[New Zhiyuan Digest] The most dangerous paper of the year is out! NVIDIA breaks a 20-year seal, letting AI create a more ruthless 'examiner' to eliminate itself. Once the endless self-evolution begins, the arrival of ASI in 2028 is no joke.
Anthropic is completely 'RSI obsessed'!
Co-founder Jack Clark makes a startling prediction: by the end of 2028, a highly autonomous, self-evolving AI will be born.
The probability? 60%!

While people are still debating whether '2028 RSI can be achieved,' Cambridge University, NVIDIA, and other institutions have jointly released a heavyweight paper—
"Red Queen Gödel Machine"
Its operation is like a brutal AI survival game:
The AI writes new learning algorithms itself and tests them in a sandbox. Failures are directly erased, while successful ones are retained.
Then, the survivors begin the next round of self-evolution and reproduction.

Paper link: https://arxiv.org/pdf/2606.26294
But what's truly terrifying is the 'epiphany' the AI subsequently exhibits: it realizes that to keep growing stronger, it must face increasingly stringent trials.
So, the AI begins to actively 'evolve' its own examiners.
It personally creates more rigorous judges to evaluate the more advanced code it writes.
This mechanism locks the AI into an endless, frantic RSI of self-iteration.
After reading these 37 pages, many gasped, "This is definitely the most dangerous AI paper of the year!"


2028 RSI Self-Evolution
Writing the Prophecy into Code
In 2003, German scientist Jürgen Schmidhuber conceived a machine called the "Gödel Machine."
Its premise was perfect: a machine capable of proving its own improvements are beneficial and then rewriting its own code.
Once built, it could continuously self-upgrade, growing stronger without limit.
However, the "Gödel Machine" had a fatal 'threshold'—
Before executing any line of self-modifying code, it had to provide a rigorous mathematical proof that the modification was indeed beneficial.

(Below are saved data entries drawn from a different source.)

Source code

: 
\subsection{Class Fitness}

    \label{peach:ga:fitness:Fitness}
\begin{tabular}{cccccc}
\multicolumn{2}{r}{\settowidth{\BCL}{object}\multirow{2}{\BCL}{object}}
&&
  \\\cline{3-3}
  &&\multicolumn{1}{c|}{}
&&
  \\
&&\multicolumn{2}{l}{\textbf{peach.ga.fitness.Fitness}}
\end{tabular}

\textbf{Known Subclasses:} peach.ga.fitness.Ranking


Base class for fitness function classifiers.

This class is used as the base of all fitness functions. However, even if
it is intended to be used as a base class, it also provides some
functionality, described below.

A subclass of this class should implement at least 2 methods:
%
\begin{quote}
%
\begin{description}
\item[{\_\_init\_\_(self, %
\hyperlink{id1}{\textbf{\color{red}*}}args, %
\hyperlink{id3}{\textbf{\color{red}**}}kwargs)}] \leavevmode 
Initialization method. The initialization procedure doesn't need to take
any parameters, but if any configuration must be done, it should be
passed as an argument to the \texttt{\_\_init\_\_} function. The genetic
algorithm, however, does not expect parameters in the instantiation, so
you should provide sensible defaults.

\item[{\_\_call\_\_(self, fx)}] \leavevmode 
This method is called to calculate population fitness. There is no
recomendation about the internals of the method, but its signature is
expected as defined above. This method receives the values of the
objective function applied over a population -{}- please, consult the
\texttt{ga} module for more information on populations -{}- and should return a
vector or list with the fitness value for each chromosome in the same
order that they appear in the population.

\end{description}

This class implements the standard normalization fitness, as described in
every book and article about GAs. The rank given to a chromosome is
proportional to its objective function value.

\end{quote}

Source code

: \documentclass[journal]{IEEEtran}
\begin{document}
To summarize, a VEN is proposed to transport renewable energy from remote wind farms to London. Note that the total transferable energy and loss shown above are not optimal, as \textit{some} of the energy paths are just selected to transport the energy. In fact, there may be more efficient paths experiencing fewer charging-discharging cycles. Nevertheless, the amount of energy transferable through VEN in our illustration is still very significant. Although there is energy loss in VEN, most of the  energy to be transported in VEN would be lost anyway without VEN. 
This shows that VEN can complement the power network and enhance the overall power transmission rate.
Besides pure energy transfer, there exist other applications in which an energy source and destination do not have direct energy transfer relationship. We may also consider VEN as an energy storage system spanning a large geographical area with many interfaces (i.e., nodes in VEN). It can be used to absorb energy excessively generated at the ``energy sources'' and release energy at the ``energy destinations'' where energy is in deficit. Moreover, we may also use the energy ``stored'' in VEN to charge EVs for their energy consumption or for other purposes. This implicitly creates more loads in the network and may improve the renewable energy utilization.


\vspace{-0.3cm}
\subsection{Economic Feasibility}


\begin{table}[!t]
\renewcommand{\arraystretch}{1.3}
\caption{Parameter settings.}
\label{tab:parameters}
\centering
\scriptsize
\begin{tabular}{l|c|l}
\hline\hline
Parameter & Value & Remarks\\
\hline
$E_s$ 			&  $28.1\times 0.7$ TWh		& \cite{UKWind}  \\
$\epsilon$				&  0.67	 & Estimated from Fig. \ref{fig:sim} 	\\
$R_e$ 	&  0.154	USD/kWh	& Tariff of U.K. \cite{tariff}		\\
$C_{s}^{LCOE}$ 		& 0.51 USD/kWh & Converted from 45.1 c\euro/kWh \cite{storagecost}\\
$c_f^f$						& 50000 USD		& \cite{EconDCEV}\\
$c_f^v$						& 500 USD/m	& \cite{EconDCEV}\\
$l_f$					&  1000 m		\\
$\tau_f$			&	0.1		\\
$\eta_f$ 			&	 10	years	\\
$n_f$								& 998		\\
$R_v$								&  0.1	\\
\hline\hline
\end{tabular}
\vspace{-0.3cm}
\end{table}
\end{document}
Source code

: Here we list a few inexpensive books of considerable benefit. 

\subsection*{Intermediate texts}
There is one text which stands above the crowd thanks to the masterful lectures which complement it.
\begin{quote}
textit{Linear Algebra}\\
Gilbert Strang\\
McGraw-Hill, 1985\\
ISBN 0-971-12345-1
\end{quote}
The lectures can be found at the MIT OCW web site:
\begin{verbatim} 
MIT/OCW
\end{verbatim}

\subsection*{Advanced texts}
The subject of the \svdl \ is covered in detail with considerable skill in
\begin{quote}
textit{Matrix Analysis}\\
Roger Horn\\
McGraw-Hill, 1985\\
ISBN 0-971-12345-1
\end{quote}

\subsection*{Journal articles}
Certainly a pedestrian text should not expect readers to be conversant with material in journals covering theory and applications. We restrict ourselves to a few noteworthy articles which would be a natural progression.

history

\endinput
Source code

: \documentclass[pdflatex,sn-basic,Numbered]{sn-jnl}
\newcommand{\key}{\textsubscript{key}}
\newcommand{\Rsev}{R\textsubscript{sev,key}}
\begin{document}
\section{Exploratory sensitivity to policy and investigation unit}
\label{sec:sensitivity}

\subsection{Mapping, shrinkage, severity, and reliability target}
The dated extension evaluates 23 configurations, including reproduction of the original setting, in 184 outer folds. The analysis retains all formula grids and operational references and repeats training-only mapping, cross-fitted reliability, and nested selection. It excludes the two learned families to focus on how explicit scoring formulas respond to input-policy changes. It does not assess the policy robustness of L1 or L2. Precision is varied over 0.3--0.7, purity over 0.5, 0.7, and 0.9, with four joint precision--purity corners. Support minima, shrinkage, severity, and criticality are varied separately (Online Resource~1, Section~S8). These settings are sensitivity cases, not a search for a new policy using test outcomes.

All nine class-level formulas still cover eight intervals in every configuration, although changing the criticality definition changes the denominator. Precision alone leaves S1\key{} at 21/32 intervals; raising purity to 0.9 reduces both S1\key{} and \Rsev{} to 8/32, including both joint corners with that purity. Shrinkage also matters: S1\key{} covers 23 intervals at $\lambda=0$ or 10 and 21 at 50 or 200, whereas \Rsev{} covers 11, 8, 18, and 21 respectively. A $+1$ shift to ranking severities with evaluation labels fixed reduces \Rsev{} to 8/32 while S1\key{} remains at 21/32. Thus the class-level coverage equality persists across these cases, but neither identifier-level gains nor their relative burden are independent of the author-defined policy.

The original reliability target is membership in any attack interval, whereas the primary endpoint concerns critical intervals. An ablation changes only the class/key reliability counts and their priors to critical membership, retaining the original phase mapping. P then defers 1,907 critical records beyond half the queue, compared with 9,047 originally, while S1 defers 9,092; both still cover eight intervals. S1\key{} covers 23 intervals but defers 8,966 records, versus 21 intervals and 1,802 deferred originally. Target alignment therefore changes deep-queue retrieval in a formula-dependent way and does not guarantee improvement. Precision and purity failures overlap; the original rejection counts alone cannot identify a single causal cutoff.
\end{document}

But in reality, this was almost an impossible task, requiring computational power akin to a 'black hole.'
Thus, for the next 20 years, the Gödel Machine could only lie dormant in papers, a theoretical ceiling, an unreachable thought experiment for everyone.
In recent years, the academic world bypassed this 'proof' hurdle.
The Darwin Gödel Machine (DGM) and Huxley Gödel Machine (HGM) simply abandoned mathematical proofs, opting for evolution instead—
Let the AI 'reproduce' a large number of mutated code variants, throw them into a sandbox for scoring, eliminate failures, retain successes, with survivors continuing to reproduce.
The AI took the final step, literally starting to 'evolve' itself.
But these methods still share a common blind spot—their examiners are static.
No matter how the AI evolves, the judging standard, the benchmark, the verifier that scores it remains fixed outside the loop, unmoving.
This precisely violates a core law of evolution:
Species do not optimize themselves in a static environment, but change along with the constantly changing environment.
The Red Queen Gödel Machine (RQGM) aims to break through this blind spot.
The Red Queen's Real Killer Move: Letting the AI Create the Examiners
The name 'Red Queen' comes from biologist Van Valen's 1973 "Red Queen Hypothesis"—
You must run as fast as you can just to stay in place because your opponents are also evolving.
What RQGM does is precisely to write this sentence into an algorithm: co-evolving the examiner (evaluator) and the candidate (task agent).
This is the most hair-raising part of the entire paper.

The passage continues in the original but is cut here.